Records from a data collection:
▼
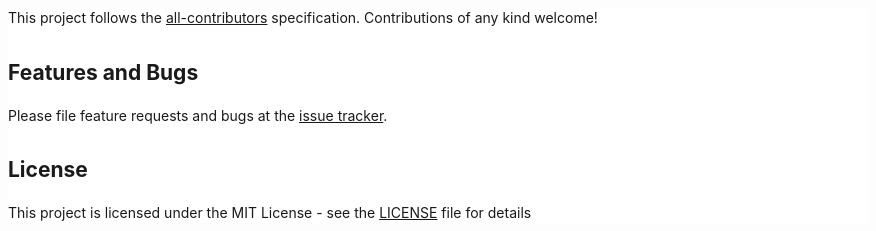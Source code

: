




This project follows the [all-contributors](https://github.com/all-contributors/all-contributors) specification. Contributions of any kind welcome!

## Features and Bugs

Please file feature requests and bugs at the [issue tracker][tracker].

[tracker]: https://github.com/ivoleitao/stash/issues/new

## License

This project is licensed under the MIT License - see the [LICENSE](https://github.com/ivoleitao/stash/blob/develop/LICENSE) file for details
▲
> _TASK PROMPT_
All of the lines above that carry the string "This" need to be found and copied.

> _ANSWER TO THE EXERCISE_
This project follows the [all-contributors](https://github.com/all-contributors/all-contributors) specification. Contributions of any kind welcome!
This project is licensed under the MIT License - see the [LICENSE](https://github.com/ivoleitao/stash/blob/develop/LICENSE) file for details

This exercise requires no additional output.